Action item: Please copy out the entries below exactly, beginning with the line that contains "The goal of" and ending with the line that contains "There were two", and include nothing outside that span.

Data under study:
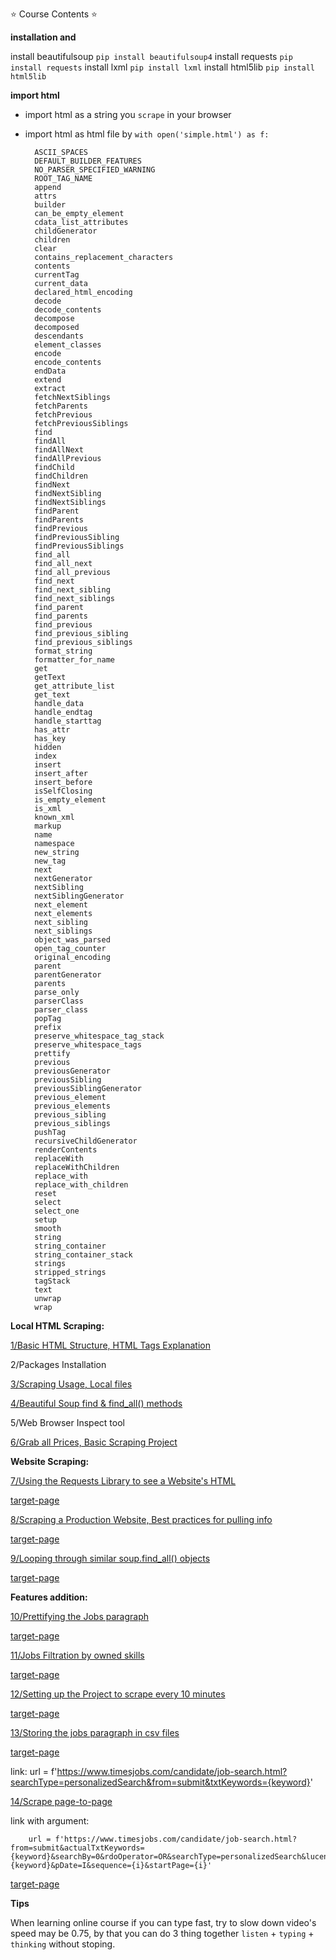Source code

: ⭐️ Course Contents ⭐️

**installation and**

install beautifulsoup `pip install beautifulsoup4`
install requests `pip install requests`
install lxml `pip install lxml`
install html5lib `pip install html5lib`

**import html**

- import html as a string you `scrape` in your browser
- import html as html file by `with open('simple.html') as f:`

        ASCII_SPACES
        DEFAULT_BUILDER_FEATURES
        NO_PARSER_SPECIFIED_WARNING
        ROOT_TAG_NAME
        append
        attrs
        builder
        can_be_empty_element
        cdata_list_attributes
        childGenerator
        children
        clear
        contains_replacement_characters
        contents
        currentTag
        current_data
        declared_html_encoding
        decode
        decode_contents
        decompose
        decomposed
        descendants
        element_classes
        encode
        encode_contents
        endData
        extend
        extract
        fetchNextSiblings
        fetchParents
        fetchPrevious
        fetchPreviousSiblings
        find
        findAll
        findAllNext
        findAllPrevious
        findChild
        findChildren
        findNext
        findNextSibling
        findNextSiblings
        findParent
        findParents
        findPrevious
        findPreviousSibling
        findPreviousSiblings
        find_all
        find_all_next
        find_all_previous
        find_next
        find_next_sibling
        find_next_siblings
        find_parent
        find_parents
        find_previous
        find_previous_sibling
        find_previous_siblings
        format_string
        formatter_for_name
        get
        getText
        get_attribute_list
        get_text
        handle_data
        handle_endtag
        handle_starttag
        has_attr
        has_key
        hidden
        index
        insert
        insert_after
        insert_before
        isSelfClosing
        is_empty_element
        is_xml
        known_xml
        markup
        name
        namespace
        new_string
        new_tag
        next
        nextGenerator
        nextSibling
        nextSiblingGenerator
        next_element
        next_elements
        next_sibling
        next_siblings
        object_was_parsed
        open_tag_counter
        original_encoding
        parent
        parentGenerator
        parents
        parse_only
        parserClass
        parser_class
        popTag
        prefix
        preserve_whitespace_tag_stack
        preserve_whitespace_tags
        prettify
        previous
        previousGenerator
        previousSibling
        previousSiblingGenerator
        previous_element
        previous_elements
        previous_sibling
        previous_siblings
        pushTag
        recursiveChildGenerator
        renderContents
        replaceWith
        replaceWithChildren
        replace_with
        replace_with_children
        reset
        select
        select_one
        setup
        smooth
        string
        string_container
        string_container_stack
        strings
        stripped_strings
        tagStack
        text
        unwrap
        wrap

**Local HTML Scraping:**

[1/Basic HTML Structure, HTML Tags Explanation]()

2/Packages Installation

[3/Scraping Usage, Local files](/beautifulsoup/sub6)

[4/Beautiful Soup find & find_all() methods](/beautifulsoup/sub7)

5/Web Browser Inspect tool

[6/Grab all Prices, Basic Scraping Project](/beautifulsoup/sub8)

**Website Scraping:**

[7/Using the Requests Library to see a Website's HTML](/beautifulsoup/sub9)

[target-page](https://www.timesjobs.com/)

[8/Scraping a Production Website, Best practices for pulling info](/beautifulsoup/sub9)

[target-page](https://www.timesjobs.com/)

[9/Looping through similar soup.find_all() objects](/beautifulsoup/sub10)

[target-page](https://www.timesjobs.com/)

**Features addition:**

[10/Prettifying the Jobs paragraph](/beautifulsoup/sub11)

[target-page](https://www.timesjobs.com/)

[11/Jobs Filtration by owned skills](/beautifulsoup/sub12)

[target-page](https://www.timesjobs.com/)

[12/Setting up the Project to scrape every 10 minutes](/beautifulsoup/sub13)

[target-page](https://www.timesjobs.com/)

[13/Storing the jobs paragraph in csv files](/beautifulsoup/sub14)

[target-page](https://www.timesjobs.com/)

link:
        url = f'https://www.timesjobs.com/candidate/job-search.html?searchType=personalizedSearch&from=submit&txtKeywords={keyword}'

[14/Scrape page-to-page](/beautifulsoup/sub15)

link with argument: 

        url = f'https://www.timesjobs.com/candidate/job-search.html?from=submit&actualTxtKeywords={keyword}&searchBy=0&rdoOperator=OR&searchType=personalizedSearch&luceneResultSize=25&postWeek=60&txtKeywords={keyword}&pDate=I&sequence={i}&startPage={i}'
        

[target-page](https://www.timesjobs.com/)

**Tips**

When learning online course if you can type fast, try to slow down video's speed may be 0.75, by that you can do 3 thing together `listen` + `typing` + `thinking` without stoping.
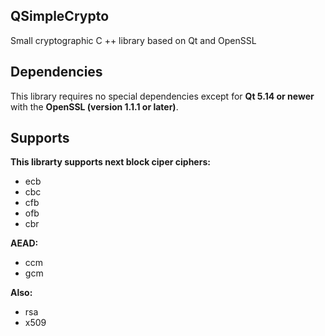 ## QSimpleCrypto
Small cryptographic C ++ library based on Qt and OpenSSL

## Dependencies
This library requires no special dependencies except for **Qt 5.14 or newer** with the **OpenSSL (version 1.1.1 or later)**.

## Supports
**This librarty supports next block ciper ciphers:**
* ecb
* cbc
* cfb
* ofb
* cbr

**AEAD:**
* ccm
* gcm

**Also:**
* rsa
* x509
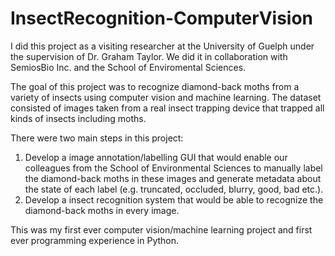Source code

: # InsectRecognition-ComputerVision
I did this project as a visiting researcher at the University of Guelph under the supervision of Dr. Graham Taylor. We did it in collaboration with SemiosBio Inc. and the School of Enviromental Sciences.

The goal of this project was to recognize diamond-back moths from a variety of insects using computer vision and machine learning. The dataset consisted of images taken from a real insect trapping device that trapped all kinds of insects including moths.

There were two main steps in this project:

1.  Develop a image annotation/labelling GUI that would enable our colleagues from the School of Environmental Sciences to manually label the diamond-back moths in these images and generate metadata about the state of each label (e.g. truncated, occluded, blurry, good, bad etc.).
2.  Develop a insect recognition system that would be able to recognize the diamond-back moths in every image.

This was my first ever computer vision/machine learning project and first ever programming experience in Python.
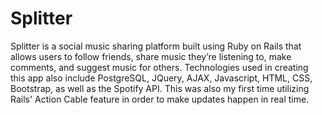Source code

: # Splitter

Splitter is a social music sharing platform built using Ruby on Rails that allows users to follow friends, share music they’re listening to, make comments, and suggest music for others. Technologies used in creating this app also include PostgreSQL, JQuery, AJAX, Javascript, HTML, CSS, Bootstrap, as well as the Spotify API. This was also my first time utilizing Rails' Action Cable feature in order to make updates happen in real time.

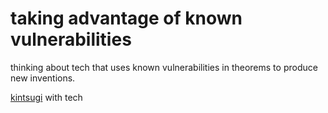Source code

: # taking advantage of known vulnerabilities

thinking about tech that uses known vulnerabilities in theorems to produce new inventions.

[kintsugi](https://en.wikipedia.org/wiki/Kintsugi) with tech
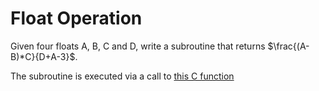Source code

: # Float Operation

Given four floats A, B, C and D, write a subroutine that returns $\frac{(A-B)*C}{D+A-3}\$.

The subroutine is executed via a call to [this C function](https://github.com/sirkotal/ARM-Assembly/blob/main/float-operation/float_operation.c)
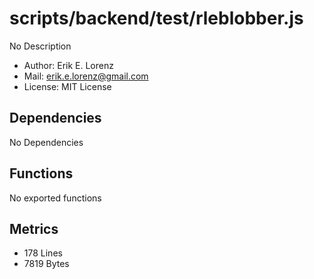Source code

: # scripts/backend/test/rleblobber.js


No Description

* Author: Erik E. Lorenz 
* Mail: <erik.e.lorenz@gmail.com>
* License: MIT License


## Dependencies

No Dependencies

## Functions

No exported functions

## Metrics

* 178 Lines
* 7819 Bytes

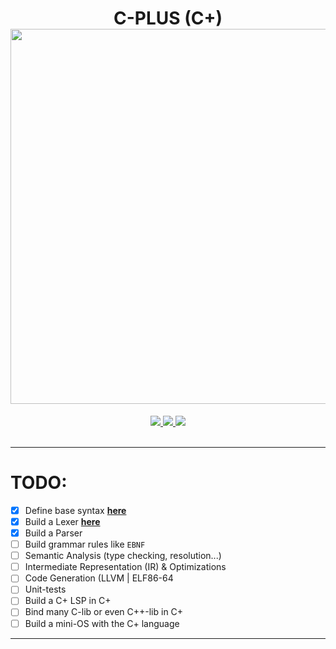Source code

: <h1 align="center">
  C-PLUS (C+)<br>
  <img src="https://raw.githubusercontent.com/catppuccin/catppuccin/main/assets/palette/macchiato.png" width="600px"/>
  <br>
</h1>

<div align="center">
  <p></p>
  <div align="center">
     <a href="https://github.com/Leorevoir/C-PLUS/stargazers">
        <img src="https://img.shields.io/github/stars/Leorevoir/C-PLUS?color=F5BDE6&labelColor=303446&style=for-the-badge&logo=starship&logoColor=F5BDE6">
     </a>
     <a href="https://github.com/Leorevoir/C-PLUS/">
        <img src="https://img.shields.io/github/repo-size/Leorevoir/C-PLUS?color=C6A0F6&labelColor=303446&style=for-the-badge&logo=github&logoColor=C6A0F6">
     </a>
     <a href="https://github.com/Leorevoir/C-PLUS/blob/main/LICENSE">
        <img src="https://img.shields.io/static/v1.svg?style=for-the-badge&label=License&message=GNU&colorA=313244&colorB=F5A97F&logo=unlicense&logoColor=F5A97F&"/>
     </a>
  </div>
  <br>
</div>

---

# TODO:

- [x] Define base syntax [**here**](../examples/syntax.cp)
- [x] Build a Lexer [**here**](../include/cplus/lexer.h)
- [x] Build a Parser
- [ ] Build grammar rules like `EBNF`
- [ ] Semantic Analysis (type checking, resolution...)
- [ ] Intermediate Representation (IR) & Optimizations
- [ ] Code Generation (LLVM | ELF86-64
- [ ] Unit-tests
- [ ] Build a C+ LSP in C+
- [ ] Bind many C-lib or even C++-lib in C+
- [ ] Build a mini-OS with the C+ language

---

Task output:
The goal of this project was to recognize diamond-back moths from a variety of insects using computer vision and machine learning. The dataset consisted of images taken from a real insect trapping device that trapped all kinds of insects including moths.

There were two main steps in this project:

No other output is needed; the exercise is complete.